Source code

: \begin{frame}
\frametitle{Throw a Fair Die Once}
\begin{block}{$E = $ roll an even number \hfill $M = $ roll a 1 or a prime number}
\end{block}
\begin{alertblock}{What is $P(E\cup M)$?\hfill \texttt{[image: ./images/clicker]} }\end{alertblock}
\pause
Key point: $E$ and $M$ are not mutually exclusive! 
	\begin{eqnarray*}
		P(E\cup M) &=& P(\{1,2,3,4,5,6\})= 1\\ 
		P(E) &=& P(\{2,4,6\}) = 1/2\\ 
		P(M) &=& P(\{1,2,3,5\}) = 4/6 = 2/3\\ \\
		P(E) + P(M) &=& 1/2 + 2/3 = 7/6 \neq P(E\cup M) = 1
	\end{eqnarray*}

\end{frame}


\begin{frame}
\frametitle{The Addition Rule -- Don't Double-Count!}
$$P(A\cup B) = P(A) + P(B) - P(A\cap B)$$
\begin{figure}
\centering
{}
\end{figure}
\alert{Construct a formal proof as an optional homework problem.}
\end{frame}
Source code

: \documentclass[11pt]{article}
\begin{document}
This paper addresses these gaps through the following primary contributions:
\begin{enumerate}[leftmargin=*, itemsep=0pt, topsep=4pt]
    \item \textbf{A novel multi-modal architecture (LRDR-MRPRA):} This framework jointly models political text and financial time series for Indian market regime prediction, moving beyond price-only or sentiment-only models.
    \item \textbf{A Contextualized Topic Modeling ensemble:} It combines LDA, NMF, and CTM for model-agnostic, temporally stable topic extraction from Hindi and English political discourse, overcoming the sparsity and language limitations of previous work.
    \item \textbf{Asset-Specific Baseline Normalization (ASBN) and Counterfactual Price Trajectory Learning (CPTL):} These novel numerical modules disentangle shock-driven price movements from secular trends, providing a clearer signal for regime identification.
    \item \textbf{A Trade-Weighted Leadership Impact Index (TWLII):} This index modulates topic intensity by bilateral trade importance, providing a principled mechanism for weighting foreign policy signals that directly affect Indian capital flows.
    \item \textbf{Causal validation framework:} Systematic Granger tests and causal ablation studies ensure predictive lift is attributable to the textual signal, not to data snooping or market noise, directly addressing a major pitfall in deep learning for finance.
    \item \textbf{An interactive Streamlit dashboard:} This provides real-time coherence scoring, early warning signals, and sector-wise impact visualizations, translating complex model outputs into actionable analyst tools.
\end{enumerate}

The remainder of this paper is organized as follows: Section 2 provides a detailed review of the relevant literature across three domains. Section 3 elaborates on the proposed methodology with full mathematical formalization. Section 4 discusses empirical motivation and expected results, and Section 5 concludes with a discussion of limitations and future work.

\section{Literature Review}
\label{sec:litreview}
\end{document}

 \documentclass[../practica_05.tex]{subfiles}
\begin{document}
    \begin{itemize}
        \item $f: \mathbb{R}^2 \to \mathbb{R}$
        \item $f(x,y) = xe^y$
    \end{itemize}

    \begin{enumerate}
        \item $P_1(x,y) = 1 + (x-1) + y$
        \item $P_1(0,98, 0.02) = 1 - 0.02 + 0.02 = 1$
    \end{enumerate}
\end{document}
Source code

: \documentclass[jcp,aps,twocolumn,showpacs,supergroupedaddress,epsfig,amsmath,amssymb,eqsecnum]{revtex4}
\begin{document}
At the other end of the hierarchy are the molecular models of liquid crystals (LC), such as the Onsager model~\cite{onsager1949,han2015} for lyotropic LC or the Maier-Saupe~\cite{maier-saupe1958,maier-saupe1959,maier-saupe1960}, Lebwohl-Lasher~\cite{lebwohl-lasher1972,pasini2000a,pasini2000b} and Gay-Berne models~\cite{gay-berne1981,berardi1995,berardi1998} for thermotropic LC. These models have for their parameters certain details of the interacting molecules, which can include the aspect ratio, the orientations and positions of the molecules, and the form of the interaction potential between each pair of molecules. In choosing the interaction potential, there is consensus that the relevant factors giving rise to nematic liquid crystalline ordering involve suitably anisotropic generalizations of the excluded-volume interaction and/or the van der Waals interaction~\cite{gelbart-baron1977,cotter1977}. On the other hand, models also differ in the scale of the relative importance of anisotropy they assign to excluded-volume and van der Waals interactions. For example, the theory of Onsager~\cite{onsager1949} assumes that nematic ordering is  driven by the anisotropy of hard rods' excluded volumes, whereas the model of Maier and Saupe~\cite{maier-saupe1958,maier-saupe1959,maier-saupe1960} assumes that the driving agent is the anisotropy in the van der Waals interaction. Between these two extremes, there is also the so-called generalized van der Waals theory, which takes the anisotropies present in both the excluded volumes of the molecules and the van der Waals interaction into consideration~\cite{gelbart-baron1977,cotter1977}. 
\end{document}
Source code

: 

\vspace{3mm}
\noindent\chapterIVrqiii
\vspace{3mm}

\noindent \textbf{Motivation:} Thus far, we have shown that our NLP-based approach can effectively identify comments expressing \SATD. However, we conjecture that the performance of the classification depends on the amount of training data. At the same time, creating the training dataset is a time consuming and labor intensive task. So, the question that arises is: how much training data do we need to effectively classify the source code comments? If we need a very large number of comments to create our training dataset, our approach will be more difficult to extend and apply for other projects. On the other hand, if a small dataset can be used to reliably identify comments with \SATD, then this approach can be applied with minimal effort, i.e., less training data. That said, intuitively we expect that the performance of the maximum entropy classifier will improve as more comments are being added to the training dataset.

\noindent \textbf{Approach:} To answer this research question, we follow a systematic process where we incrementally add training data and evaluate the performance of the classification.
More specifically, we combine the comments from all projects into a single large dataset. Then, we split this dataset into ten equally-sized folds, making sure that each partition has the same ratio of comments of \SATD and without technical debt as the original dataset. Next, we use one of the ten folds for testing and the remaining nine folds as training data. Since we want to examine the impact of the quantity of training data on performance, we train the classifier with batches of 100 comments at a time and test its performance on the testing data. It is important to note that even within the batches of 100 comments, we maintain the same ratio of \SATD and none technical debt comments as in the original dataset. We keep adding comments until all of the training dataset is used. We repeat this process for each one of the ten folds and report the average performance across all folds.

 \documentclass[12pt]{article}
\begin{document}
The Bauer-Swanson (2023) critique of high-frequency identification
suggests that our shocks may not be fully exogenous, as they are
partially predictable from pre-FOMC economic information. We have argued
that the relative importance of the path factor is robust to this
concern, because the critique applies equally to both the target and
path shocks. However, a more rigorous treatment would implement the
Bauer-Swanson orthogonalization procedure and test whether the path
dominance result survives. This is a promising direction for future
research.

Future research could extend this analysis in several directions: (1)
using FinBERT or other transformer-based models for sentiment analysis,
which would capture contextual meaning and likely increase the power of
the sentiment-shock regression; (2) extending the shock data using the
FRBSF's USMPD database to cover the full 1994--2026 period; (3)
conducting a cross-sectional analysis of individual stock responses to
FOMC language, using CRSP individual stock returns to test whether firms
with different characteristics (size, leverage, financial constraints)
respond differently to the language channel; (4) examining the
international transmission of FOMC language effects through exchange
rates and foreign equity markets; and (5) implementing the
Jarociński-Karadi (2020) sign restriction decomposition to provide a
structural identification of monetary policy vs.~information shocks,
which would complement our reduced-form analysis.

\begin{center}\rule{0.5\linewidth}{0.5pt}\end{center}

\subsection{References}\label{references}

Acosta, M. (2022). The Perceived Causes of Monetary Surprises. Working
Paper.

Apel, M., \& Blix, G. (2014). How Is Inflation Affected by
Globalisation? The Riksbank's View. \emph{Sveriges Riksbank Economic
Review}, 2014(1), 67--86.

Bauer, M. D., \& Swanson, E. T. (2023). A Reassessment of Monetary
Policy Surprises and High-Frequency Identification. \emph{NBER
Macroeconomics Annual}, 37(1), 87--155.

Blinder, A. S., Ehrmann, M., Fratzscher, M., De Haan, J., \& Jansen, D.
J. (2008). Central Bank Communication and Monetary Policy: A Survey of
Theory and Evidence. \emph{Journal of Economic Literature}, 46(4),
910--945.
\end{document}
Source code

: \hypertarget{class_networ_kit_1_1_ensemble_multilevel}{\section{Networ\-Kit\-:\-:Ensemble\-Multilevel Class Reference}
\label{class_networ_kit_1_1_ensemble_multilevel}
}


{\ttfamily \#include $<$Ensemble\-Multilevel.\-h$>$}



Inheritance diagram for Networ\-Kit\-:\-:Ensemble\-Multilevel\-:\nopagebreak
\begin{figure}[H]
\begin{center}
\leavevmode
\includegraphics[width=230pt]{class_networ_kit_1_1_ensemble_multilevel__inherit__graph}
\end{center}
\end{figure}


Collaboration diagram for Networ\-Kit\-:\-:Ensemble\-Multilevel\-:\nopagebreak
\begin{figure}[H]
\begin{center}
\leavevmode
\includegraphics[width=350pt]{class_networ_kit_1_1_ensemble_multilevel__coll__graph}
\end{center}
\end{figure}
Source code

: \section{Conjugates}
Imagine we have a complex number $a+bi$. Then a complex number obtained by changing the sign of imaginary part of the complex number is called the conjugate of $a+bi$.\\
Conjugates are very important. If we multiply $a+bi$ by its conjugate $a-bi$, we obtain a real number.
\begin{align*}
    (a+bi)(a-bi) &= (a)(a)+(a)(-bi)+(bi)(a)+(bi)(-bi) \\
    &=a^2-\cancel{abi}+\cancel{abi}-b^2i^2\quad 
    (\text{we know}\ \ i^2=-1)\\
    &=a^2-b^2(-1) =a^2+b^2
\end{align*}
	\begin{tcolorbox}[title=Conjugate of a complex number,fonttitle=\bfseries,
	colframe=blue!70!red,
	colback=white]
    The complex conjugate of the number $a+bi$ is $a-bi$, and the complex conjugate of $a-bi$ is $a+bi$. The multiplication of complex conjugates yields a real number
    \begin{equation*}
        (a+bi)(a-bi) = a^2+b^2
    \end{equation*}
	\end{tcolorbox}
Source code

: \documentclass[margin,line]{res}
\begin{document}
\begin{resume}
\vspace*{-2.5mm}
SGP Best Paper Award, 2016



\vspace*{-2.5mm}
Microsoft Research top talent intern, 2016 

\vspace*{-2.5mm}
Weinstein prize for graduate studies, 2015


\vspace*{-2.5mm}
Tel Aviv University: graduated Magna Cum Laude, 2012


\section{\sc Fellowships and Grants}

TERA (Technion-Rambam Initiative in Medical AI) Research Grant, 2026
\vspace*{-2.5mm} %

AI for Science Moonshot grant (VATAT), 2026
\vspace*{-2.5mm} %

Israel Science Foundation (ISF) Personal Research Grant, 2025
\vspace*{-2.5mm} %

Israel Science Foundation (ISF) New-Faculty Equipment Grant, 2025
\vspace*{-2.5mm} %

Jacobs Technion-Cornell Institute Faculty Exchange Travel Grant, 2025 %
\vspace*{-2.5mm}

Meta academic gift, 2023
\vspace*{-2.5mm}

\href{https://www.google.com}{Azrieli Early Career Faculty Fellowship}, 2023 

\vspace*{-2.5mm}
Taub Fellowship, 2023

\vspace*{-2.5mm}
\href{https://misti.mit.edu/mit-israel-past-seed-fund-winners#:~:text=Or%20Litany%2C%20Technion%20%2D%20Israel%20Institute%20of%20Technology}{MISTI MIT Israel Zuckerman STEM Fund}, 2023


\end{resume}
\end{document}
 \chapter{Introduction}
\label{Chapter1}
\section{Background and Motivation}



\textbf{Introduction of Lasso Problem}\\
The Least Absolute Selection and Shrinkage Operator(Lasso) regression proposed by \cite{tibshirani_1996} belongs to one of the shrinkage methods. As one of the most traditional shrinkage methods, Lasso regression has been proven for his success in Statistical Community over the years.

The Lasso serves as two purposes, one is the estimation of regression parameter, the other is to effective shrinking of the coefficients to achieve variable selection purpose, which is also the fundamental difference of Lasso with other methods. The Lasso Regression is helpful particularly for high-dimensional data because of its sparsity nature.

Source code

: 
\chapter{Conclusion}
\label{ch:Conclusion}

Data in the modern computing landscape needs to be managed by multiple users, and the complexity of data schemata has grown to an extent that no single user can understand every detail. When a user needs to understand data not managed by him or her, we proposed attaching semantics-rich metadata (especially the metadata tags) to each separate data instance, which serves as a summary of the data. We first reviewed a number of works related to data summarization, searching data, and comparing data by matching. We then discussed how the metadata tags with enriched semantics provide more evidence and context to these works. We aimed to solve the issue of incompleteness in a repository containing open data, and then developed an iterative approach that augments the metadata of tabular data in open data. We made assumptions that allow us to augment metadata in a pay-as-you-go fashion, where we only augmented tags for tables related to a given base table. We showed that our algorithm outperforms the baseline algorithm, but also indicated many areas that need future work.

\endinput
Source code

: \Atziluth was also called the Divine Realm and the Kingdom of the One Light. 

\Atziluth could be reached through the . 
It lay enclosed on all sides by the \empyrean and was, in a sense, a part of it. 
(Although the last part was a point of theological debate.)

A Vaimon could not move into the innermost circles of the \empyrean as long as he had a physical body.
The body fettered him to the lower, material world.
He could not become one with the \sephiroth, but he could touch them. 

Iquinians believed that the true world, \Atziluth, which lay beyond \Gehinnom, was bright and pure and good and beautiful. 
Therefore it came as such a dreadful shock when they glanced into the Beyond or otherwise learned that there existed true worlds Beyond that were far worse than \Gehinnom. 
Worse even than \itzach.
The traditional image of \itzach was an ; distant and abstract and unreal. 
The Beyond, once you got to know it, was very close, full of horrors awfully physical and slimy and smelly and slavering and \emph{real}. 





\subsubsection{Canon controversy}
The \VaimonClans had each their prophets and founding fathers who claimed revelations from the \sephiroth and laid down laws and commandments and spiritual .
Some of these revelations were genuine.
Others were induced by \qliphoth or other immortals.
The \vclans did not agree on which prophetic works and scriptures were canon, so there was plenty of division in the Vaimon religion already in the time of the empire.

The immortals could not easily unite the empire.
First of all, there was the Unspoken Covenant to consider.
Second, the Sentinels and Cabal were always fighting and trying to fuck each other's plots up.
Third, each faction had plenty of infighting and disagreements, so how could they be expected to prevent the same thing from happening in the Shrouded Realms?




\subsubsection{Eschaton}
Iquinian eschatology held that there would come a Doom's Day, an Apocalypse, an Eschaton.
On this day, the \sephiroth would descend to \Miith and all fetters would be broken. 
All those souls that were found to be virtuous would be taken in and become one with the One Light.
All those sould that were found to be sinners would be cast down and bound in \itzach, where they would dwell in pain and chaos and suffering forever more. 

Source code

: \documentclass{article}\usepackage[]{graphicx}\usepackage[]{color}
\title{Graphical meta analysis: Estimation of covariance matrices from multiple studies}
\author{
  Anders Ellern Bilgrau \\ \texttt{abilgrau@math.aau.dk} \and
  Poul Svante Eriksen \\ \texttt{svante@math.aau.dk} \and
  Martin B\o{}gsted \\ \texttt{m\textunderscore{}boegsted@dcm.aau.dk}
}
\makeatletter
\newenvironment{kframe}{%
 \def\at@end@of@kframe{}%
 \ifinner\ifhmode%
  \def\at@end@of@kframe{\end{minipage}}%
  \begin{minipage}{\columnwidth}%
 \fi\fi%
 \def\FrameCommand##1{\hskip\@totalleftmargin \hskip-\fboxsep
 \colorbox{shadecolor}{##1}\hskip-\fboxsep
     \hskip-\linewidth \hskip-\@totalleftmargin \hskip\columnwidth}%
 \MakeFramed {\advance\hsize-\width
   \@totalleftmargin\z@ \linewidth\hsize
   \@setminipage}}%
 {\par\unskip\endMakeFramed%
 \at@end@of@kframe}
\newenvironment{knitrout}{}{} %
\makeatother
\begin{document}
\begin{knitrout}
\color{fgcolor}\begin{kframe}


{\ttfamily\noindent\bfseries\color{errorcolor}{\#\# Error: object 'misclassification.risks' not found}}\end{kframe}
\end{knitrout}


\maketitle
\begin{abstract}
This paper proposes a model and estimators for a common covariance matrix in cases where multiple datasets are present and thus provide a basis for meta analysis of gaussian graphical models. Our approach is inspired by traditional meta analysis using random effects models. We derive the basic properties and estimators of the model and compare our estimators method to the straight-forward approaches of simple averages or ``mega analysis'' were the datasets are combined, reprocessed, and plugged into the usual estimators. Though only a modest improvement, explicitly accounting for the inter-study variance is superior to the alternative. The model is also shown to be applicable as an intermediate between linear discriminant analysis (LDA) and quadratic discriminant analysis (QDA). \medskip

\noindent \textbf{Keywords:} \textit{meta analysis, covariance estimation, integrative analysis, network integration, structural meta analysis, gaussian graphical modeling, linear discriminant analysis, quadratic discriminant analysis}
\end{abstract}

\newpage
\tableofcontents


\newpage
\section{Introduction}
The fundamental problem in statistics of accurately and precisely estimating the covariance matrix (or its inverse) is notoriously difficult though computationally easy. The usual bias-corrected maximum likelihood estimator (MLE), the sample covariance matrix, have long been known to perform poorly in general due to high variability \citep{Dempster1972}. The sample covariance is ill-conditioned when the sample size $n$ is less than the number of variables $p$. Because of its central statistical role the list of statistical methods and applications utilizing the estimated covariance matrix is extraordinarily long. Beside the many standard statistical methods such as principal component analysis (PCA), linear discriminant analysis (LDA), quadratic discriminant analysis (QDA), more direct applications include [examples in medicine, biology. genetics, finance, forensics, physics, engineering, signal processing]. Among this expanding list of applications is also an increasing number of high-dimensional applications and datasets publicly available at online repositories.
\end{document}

________________

How to complete this task >> Look at the records above. Copy every line where the string "topic" occurs.

Your response >>
    \item \textbf{A Contextualized Topic Modeling ensemble:} It combines LDA, NMF, and CTM for model-agnostic, temporally stable topic extraction from Hindi and English political discourse, overcoming the sparsity and language limitations of previous work.
    \item \textbf{A Trade-Weighted Leadership Impact Index (TWLII):} This index modulates topic intensity by bilateral trade importance, providing a principled mechanism for weighting foreign policy signals that directly affect Indian capital flows.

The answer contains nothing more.